NEW DELHI, Sept 18: India’s opposition leader Lal Krishna Advani announced on Sunday he would step down from the presidency of the nationalist Bharatiya Janata Party (BJP) in December. Advani, a former deputy prime minister, made the announcement to party members at a convention in the southern city of Chennai, the Press Trust of India reported.
Party vice-president Mukhtar Abbas Naqvi told reporters that Advani was not resigning under pressure and it was a “voluntary” decision.
Advani brought the party to national attention by campaigning to have a Hindu temple built on the site of a Babri Mosque.
Zealots demolished the mosque in 1992, triggering Hindu-Muslim riots across the country in which more than 2,000 people were killed.

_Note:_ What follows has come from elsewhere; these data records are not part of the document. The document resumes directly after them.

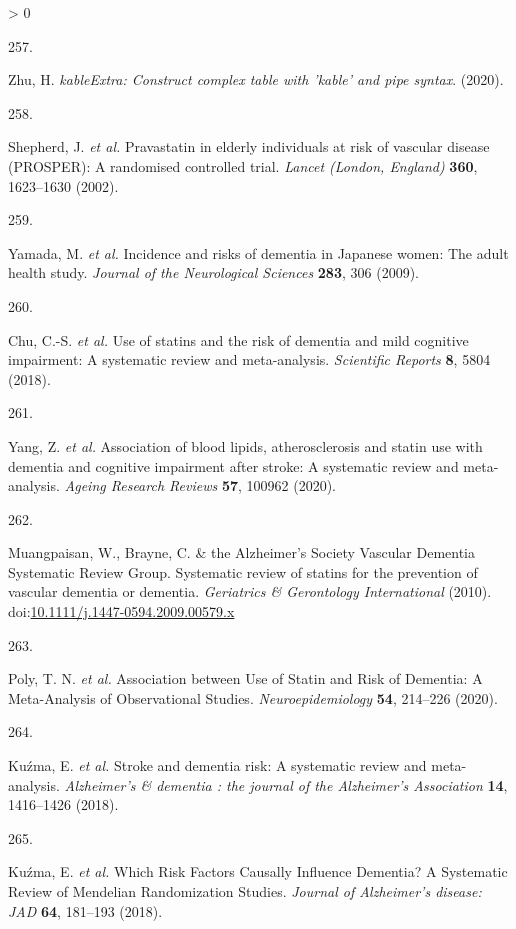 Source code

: \documentclass[a4paper, twoside]{templates/ociamthesis}
\newlength{\cslhangindent}
\newlength{\csllabelwidth}
\newenvironment{CSLReferences}[3] %
 {%
  \setlength{\parindent}{0pt}
  \ifodd #1 \everypar{\setlength{\hangindent}{\cslhangindent}}\ignorespaces\fi
  \ifnum #2 > 0
  \setlength{\parskip}{#2\baselineskip}
  \fi
 }%
 {}
\newcommand{\CSLLeftMargin}[1]{\parbox[t]{\maxof{\widthof{#1}}{\csllabelwidth}}{#1}}
\newcommand{\CSLRightInline}[1]{\parbox[t]{\linewidth - \csllabelwidth}{#1}}
\begin{document}
\begin{CSLReferences}{0}{0}
\leavevmode\hypertarget{ref-zhu2020}{}%
\CSLLeftMargin{257. }
\CSLRightInline{Zhu, H. \emph{{kableExtra}: Construct complex table with 'kable' and pipe syntax}. (2020).}

\leavevmode\hypertarget{ref-shepherd2002}{}%
\CSLLeftMargin{258. }
\CSLRightInline{Shepherd, J. \emph{et al.} Pravastatin in elderly individuals at risk of vascular disease ({PROSPER}): A randomised controlled trial. \emph{Lancet (London, England)} \textbf{360}, 1623--1630 (2002).}

\leavevmode\hypertarget{ref-yamada2009conf}{}%
\CSLLeftMargin{259. }
\CSLRightInline{Yamada, M. \emph{et al.} Incidence and risks of dementia in {Japanese} women: The adult health study. \emph{Journal of the Neurological Sciences} \textbf{283}, 306 (2009).}

\leavevmode\hypertarget{ref-chu2018}{}%
\CSLLeftMargin{260. }
\CSLRightInline{Chu, C.-S. \emph{et al.} Use of statins and the risk of dementia and mild cognitive impairment: A systematic review and meta-analysis. \emph{Scientific Reports} \textbf{8}, 5804 (2018).}

\leavevmode\hypertarget{ref-yang2020}{}%
\CSLLeftMargin{261. }
\CSLRightInline{Yang, Z. \emph{et al.} Association of blood lipids, atherosclerosis and statin use with dementia and cognitive impairment after stroke: A systematic review and meta-analysis. \emph{Ageing Research Reviews} \textbf{57}, 100962 (2020).}

\leavevmode\hypertarget{ref-muangpaisan2010}{}%
\CSLLeftMargin{262. }
\CSLRightInline{Muangpaisan, W., Brayne, C. \& the Alzheimer's Society Vascular Dementia Systematic Review Group. Systematic review of statins for the prevention of vascular dementia or dementia. \emph{Geriatrics \& Gerontology International} (2010). doi:\href{https://doi.org/10.1111/j.1447-0594.2009.00579.x}{10.1111/j.1447-0594.2009.00579.x}}

\leavevmode\hypertarget{ref-poly2020}{}%
\CSLLeftMargin{263. }
\CSLRightInline{Poly, T. N. \emph{et al.} Association between {Use} of {Statin} and {Risk} of {Dementia}: A {Meta}-{Analysis} of {Observational Studies}. \emph{Neuroepidemiology} \textbf{54}, 214--226 (2020).}

\leavevmode\hypertarget{ref-kuzma2018stroke}{}%
\CSLLeftMargin{264. }
\CSLRightInline{Kuźma, E. \emph{et al.} Stroke and dementia risk: A systematic review and meta-analysis. \emph{Alzheimer's \& dementia : the journal of the Alzheimer's Association} \textbf{14}, 1416--1426 (2018).}

\leavevmode\hypertarget{ref-kuzma2018risk}{}%
\CSLLeftMargin{265. }
\CSLRightInline{Kuźma, E. \emph{et al.} Which {Risk Factors Causally Influence Dementia}? A {Systematic Review} of {Mendelian Randomization Studies}. \emph{Journal of Alzheimer's disease: JAD} \textbf{64}, 181--193 (2018).}


\end{CSLReferences}
\end{document}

The BJP won power in India in 1998 at the head of a coalition and ruled the country until May 2004, with Advani serving first as home minister and then adding the post of deputy prime minister.
Advani took over as BJP president after its disastrous defeat in national elections in May last year. But his term was marked by controversy and frequent and open challenges to his authority.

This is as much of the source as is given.